»»

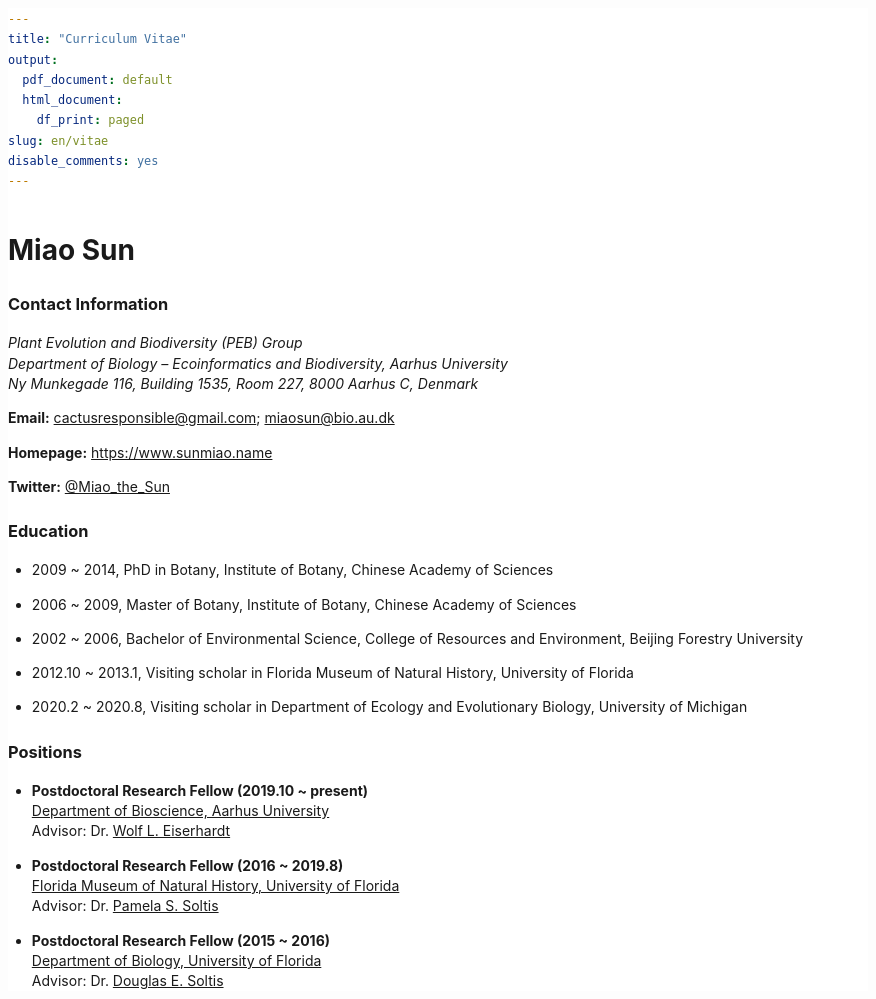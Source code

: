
 ```yaml
---
title: "Curriculum Vitae"
output:
  pdf_document: default
  html_document:
    df_print: paged
slug: en/vitae
disable_comments: yes
---
```


# Miao Sun

### Contact Information

_Plant Evolution and Biodiversity (PEB) Group_  
_Department of Biology – Ecoinformatics and Biodiversity, Aarhus University_  
_Ny Munkegade 116, Building 1535, Room 227, 8000 Aarhus C, Denmark_


**Email:** cactusresponsible@gmail.com; miaosun@bio.au.dk

**Homepage:** <https://www.sunmiao.name>

**Twitter:** [ \@Miao_the_Sun](https://twitter.com/Miao_the_Sun)  

### Education

- 2009 ~ 2014, PhD in Botany, Institute of Botany, Chinese Academy of Sciences
- 2006 ~ 2009, Master of Botany, Institute of Botany, Chinese Academy of Sciences
- 2002 ~ 2006, Bachelor of Environmental Science, College of Resources and Environment, Beijing Forestry University  

- 2012.10 ~ 2013.1, Visiting scholar in Florida Museum of Natural History, University of Florida
- 2020.2 ~ 2020.8, Visiting scholar in Department of Ecology and Evolutionary Biology, University of Michigan

### Positions

- **Postdoctoral Research Fellow  (2019.10 ~ present)**  
    [Department of Bioscience, Aarhus University](http://bio.au.dk/en/)  
    Advisor: Dr. [Wolf L. Eiserhardt](https://peb-group.net/who-are-we)
    
- **Postdoctoral Research Fellow  (2016 ~ 2019.8)**  
    [Florida Museum of Natural History, University of Florida](https://www.floridamuseum.ufl.edu/)  
    Advisor: Dr. [Pamela S. Soltis](https://biodiversity.institute.ufl.edu/about/dr-pamela-s-soltis-director-of-biodiversity-institute/)
    
- **Postdoctoral Research Fellow  (2015 ~ 2016)**  
    [Department of Biology, University of Florida](https://biology.ufl.edu/)  
    Advisor: Dr. [Douglas E. Soltis](https://www.floridamuseum.ufl.edu/museum-voices/soltis-lab/doug-soltis/)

««

Work required -> Every record above must be copied exactly; none of the pictures belong in the copy.

Exercise output ->
Source code

:
 ```yaml
---
title: "Curriculum Vitae"
output:
  pdf_document: default
  html_document:
    df_print: paged
slug: en/vitae
disable_comments: yes
---
```


# Miao Sun

### Contact Information

_Plant Evolution and Biodiversity (PEB) Group_  
_Department of Biology – Ecoinformatics and Biodiversity, Aarhus University_  
_Ny Munkegade 116, Building 1535, Room 227, 8000 Aarhus C, Denmark_


**Email:** cactusresponsible@gmail.com; miaosun@bio.au.dk

**Homepage:** <https://www.sunmiao.name>

**Twitter:** [ \@Miao_the_Sun](https://twitter.com/Miao_the_Sun)  

### Education

- 2009 ~ 2014, PhD in Botany, Institute of Botany, Chinese Academy of Sciences
- 2006 ~ 2009, Master of Botany, Institute of Botany, Chinese Academy of Sciences
- 2002 ~ 2006, Bachelor of Environmental Science, College of Resources and Environment, Beijing Forestry University  

- 2012.10 ~ 2013.1, Visiting scholar in Florida Museum of Natural History, University of Florida
- 2020.2 ~ 2020.8, Visiting scholar in Department of Ecology and Evolutionary Biology, University of Michigan

### Positions

- **Postdoctoral Research Fellow  (2019.10 ~ present)**  
    [Department of Bioscience, Aarhus University](http://bio.au.dk/en/)  
    Advisor: Dr. [Wolf L. Eiserhardt](https://peb-group.net/who-are-we)
    
- **Postdoctoral Research Fellow  (2016 ~ 2019.8)**  
    [Florida Museum of Natural History, University of Florida](https://www.floridamuseum.ufl.edu/)  
    Advisor: Dr. [Pamela S. Soltis](https://biodiversity.institute.ufl.edu/about/dr-pamela-s-soltis-director-of-biodiversity-institute/)
    
- **Postdoctoral Research Fellow  (2015 ~ 2016)**  
    [Department of Biology, University of Florida](https://biology.ufl.edu/)  
    Advisor: Dr. [Douglas E. Soltis](https://www.floridamuseum.ufl.edu/museum-voices/soltis-lab/doug-soltis/)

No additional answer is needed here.